--- YOUR INSTRUCTIONS ---
Line tally for the word "seus": count the lines below that contain it and reply with the number alone.

--- DATA SHOWN ---

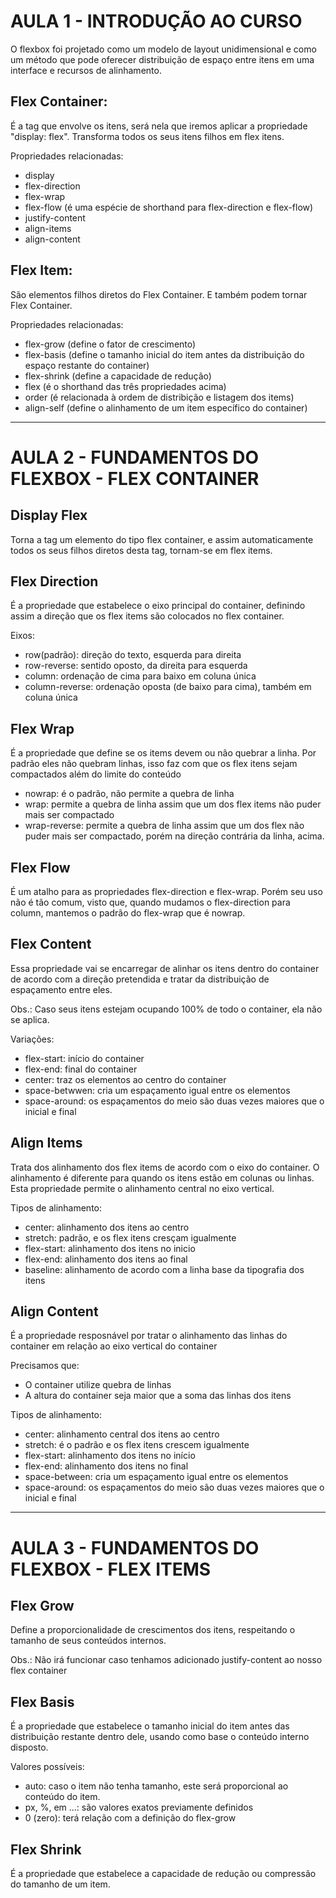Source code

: # AULA 1 - INTRODUÇÃO AO CURSO

O flexbox foi projetado como um modelo de layout unidimensional e como um método que pode oferecer distribuição de espaço entre itens em uma interface e recursos de alinhamento.

## Flex Container:
É a tag que envolve os itens, será nela que iremos aplicar a propriedade "display: flex". Transforma todos os seus itens filhos em flex itens.

Propriedades relacionadas:
* display
* flex-direction
* flex-wrap
* flex-flow (é uma espécie de shorthand para flex-direction e flex-flow)
* justify-content
* align-items
* align-content

## Flex Item:
São elementos filhos diretos do Flex Container. E também podem tornar Flex Container.

Propriedades relacionadas:
* flex-grow (define o fator de crescimento)
* flex-basis (define o tamanho inicial do item antes da distribuição do espaço restante do container) 
* flex-shrink (define a capacidade de redução)
* flex (é o shorthand das três propriedades acima)
* order (é relacionada à ordem de distribição e listagem dos items)
* align-self (define o alinhamento de um item específico do container)

--- 

# AULA 2 - FUNDAMENTOS DO FLEXBOX - FLEX CONTAINER
## Display Flex
Torna a tag um elemento do tipo flex container, e assim automaticamente todos os seus filhos diretos desta tag, tornam-se em flex items.

## Flex Direction
É a propriedade que estabelece o eixo principal do container, definindo assim a direção que os flex items são colocados no flex container.

Eixos:
* row(padrão): direção do texto, esquerda para direita
* row-reverse: sentido oposto, da direita para esquerda
* column: ordenação de cima para baixo em coluna única
* column-reverse: ordenação oposta (de baixo para cima), também em coluna única

## Flex Wrap
É a propriedade que define se os items devem ou não quebrar a linha.
Por padrão eles não quebram linhas, isso faz com que os flex itens sejam compactados além do limite do conteúdo

* nowrap: é o padrão, não permite a quebra de linha
* wrap: permite a quebra de linha assim que um dos flex items não puder mais ser compactado
* wrap-reverse: permite a quebra de linha assim que um dos flex não puder mais ser compactado, porém na direção contrária da linha, acima.

## Flex Flow
É um atalho para as propriedades flex-direction e flex-wrap.
Porém seu uso não é tão comum, visto que, quando mudamos o flex-direction para column, mantemos o padrão do flex-wrap que é nowrap.

## Flex Content
Essa propriedade vai se encarregar de alinhar os itens dentro do container de acordo com a direção pretendida e tratar da distribuição de espaçamento entre eles.

Obs.: Caso seus itens estejam ocupando 100% de todo o container, ela não se aplica.

Variações:
* flex-start: início do container
* flex-end: final do container
* center: traz os elementos ao centro do container
* space-betwwen: cria um espaçamento igual entre os elementos
* space-around: os espaçamentos do meio são duas vezes maiores que o inicial e final

## Align Items
Trata dos alinhamento dos flex items de acordo com o eixo do container.
O alinhamento é diferente para quando os itens estão em colunas ou linhas.
Esta propriedade permite o alinhamento central no eixo vertical.

Tipos de alinhamento:
* center: alinhamento dos itens ao centro
* stretch: padrão, e os flex itens cresçam igualmente
* flex-start: alinhamento dos itens no inicio
* flex-end: alinhamento dos itens ao final
* baseline: alinhamento de acordo com a linha base da tipografia dos itens

## Align Content
É a propriedade resposnável por tratar o alinhamento das linhas do container em relação ao eixo vertical do container

Precisamos que: 
* O container utilize quebra de linhas
* A altura do container seja maior que a soma das linhas dos itens

Tipos de alinhamento:
* center: alinhamento central dos itens ao centro
* stretch: é o padrão e os flex itens crescem igualmente
* flex-start: alinhamento dos itens no início
* flex-end: alinhamento dos itens no final
* space-between: cria um espaçamento igual entre os elementos
* space-around: os espaçamentos do meio são duas vezes maiores que o inicial e final

---

# AULA 3 - FUNDAMENTOS DO FLEXBOX - FLEX ITEMS
## Flex Grow
Define a proporcionalidade de crescimentos dos itens, respeitando o tamanho de seus conteúdos internos.

Obs.: Não irá funcionar caso tenhamos adicionado justify-content ao nosso flex container

## Flex Basis
É a propriedade que estabelece o tamanho inicial do item antes das distribuição restante dentro dele, usando como base o conteúdo interno disposto.

Valores possíveis:
* auto: caso o item não tenha tamanho, este será proporcional ao conteúdo do item.
* px, %, em ...: são valores exatos previamente definidos
* 0 (zero): terá relação com a definição do flex-grow

## Flex Shrink
É a propriedade que estabelece a capacidade de redução ou compressão do tamanho de um item.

--- TASK RESULT ---
4